#### Task requirements:
All lines from the one with "hasn't reached this" through the last line of the data below should be copied exactly; please add nothing.

#### Extracted material:
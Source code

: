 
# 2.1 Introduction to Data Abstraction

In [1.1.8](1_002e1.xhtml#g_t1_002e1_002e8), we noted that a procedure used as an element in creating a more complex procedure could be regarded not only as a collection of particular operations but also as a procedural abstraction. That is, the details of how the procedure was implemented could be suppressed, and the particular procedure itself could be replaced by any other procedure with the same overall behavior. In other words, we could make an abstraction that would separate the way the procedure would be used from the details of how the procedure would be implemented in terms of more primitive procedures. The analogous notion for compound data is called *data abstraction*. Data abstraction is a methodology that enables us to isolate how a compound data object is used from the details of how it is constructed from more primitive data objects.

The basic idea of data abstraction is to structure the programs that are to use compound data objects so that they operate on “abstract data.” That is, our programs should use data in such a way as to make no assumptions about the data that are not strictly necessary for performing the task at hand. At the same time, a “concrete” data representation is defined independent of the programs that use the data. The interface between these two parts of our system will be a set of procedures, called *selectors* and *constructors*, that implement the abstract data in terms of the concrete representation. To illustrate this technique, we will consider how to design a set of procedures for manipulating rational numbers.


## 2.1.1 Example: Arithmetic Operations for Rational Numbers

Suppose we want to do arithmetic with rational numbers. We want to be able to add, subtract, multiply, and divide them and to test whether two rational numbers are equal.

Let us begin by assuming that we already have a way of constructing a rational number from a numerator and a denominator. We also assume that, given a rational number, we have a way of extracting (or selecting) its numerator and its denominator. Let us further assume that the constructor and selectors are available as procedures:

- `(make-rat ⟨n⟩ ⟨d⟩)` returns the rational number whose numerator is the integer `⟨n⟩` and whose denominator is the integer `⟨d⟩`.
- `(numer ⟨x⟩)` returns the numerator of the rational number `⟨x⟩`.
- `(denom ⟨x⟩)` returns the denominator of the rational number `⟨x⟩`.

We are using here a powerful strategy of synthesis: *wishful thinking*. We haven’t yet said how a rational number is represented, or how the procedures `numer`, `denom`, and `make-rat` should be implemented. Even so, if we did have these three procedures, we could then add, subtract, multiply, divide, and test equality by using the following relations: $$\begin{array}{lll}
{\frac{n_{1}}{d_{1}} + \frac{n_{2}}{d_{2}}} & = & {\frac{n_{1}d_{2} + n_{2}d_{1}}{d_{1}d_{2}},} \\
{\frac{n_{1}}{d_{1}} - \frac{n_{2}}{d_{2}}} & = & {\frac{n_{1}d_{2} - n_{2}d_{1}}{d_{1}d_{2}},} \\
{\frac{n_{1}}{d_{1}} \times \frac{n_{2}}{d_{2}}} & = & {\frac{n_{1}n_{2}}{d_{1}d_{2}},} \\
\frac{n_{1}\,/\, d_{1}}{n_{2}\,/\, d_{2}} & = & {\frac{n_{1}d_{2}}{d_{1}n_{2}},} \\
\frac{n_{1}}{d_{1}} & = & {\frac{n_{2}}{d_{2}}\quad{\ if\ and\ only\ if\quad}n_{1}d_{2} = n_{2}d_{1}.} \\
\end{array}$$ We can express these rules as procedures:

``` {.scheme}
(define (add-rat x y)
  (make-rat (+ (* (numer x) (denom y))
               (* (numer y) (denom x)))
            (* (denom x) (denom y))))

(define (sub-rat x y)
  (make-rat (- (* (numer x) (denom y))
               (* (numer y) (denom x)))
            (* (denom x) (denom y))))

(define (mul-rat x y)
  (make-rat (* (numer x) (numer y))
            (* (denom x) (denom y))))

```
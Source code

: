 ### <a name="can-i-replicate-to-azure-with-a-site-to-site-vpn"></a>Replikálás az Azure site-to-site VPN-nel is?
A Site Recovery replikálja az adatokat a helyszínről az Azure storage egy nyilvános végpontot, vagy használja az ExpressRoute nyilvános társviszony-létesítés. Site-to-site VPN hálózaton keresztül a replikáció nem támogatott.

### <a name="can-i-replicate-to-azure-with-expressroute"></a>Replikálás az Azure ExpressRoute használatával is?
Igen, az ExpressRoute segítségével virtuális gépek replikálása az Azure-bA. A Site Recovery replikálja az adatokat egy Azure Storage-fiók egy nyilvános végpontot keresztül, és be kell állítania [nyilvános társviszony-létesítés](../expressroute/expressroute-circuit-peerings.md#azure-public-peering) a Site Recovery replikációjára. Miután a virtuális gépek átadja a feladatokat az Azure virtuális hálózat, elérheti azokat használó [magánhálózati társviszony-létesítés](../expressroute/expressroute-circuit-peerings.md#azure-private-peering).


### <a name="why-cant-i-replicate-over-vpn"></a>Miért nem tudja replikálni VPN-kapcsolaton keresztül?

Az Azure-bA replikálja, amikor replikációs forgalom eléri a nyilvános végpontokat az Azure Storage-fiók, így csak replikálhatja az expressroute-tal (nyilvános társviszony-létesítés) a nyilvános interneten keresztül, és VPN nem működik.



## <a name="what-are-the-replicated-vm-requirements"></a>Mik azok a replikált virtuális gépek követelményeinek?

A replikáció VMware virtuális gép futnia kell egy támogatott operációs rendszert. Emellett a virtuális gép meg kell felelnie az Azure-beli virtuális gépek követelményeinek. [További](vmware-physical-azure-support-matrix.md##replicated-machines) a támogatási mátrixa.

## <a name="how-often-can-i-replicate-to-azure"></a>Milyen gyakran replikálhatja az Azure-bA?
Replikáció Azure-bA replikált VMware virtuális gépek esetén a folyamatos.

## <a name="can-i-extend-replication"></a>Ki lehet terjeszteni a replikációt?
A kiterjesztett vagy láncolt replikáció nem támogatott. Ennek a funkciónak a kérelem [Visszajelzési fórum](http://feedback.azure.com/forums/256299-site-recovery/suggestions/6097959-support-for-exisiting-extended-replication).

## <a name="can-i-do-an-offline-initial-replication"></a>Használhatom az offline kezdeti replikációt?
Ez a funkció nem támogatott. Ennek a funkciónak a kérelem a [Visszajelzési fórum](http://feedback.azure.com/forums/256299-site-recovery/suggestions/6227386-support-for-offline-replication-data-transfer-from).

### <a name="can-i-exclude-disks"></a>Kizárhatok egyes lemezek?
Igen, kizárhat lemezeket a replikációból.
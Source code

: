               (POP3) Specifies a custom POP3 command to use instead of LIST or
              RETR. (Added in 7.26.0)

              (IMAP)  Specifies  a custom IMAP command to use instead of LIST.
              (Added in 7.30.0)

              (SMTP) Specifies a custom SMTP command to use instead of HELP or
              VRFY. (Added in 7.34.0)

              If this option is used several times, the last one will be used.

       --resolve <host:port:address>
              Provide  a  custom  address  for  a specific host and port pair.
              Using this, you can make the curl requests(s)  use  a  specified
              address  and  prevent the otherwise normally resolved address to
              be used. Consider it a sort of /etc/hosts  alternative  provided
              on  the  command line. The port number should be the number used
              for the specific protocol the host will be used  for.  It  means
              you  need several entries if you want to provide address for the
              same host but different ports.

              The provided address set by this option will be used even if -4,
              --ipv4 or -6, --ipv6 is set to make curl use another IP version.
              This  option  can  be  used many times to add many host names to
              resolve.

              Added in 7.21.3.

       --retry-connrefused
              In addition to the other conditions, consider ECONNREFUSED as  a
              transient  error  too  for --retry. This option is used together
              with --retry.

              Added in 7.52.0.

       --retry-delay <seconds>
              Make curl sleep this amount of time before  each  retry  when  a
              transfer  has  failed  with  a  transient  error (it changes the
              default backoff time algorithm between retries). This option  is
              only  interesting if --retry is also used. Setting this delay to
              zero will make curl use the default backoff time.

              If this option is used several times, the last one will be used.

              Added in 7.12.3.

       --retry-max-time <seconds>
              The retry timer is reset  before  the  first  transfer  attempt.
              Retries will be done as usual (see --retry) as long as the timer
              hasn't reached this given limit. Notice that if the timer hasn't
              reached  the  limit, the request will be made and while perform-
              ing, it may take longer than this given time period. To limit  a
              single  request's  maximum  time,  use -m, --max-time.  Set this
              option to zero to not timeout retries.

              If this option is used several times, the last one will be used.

#### Reply:
              hasn't reached this given limit. Notice that if the timer hasn't
              reached  the  limit, the request will be made and while perform-
              ing, it may take longer than this given time period. To limit  a
              single  request's  maximum  time,  use -m, --max-time.  Set this
              option to zero to not timeout retries.

              If this option is used several times, the last one will be used.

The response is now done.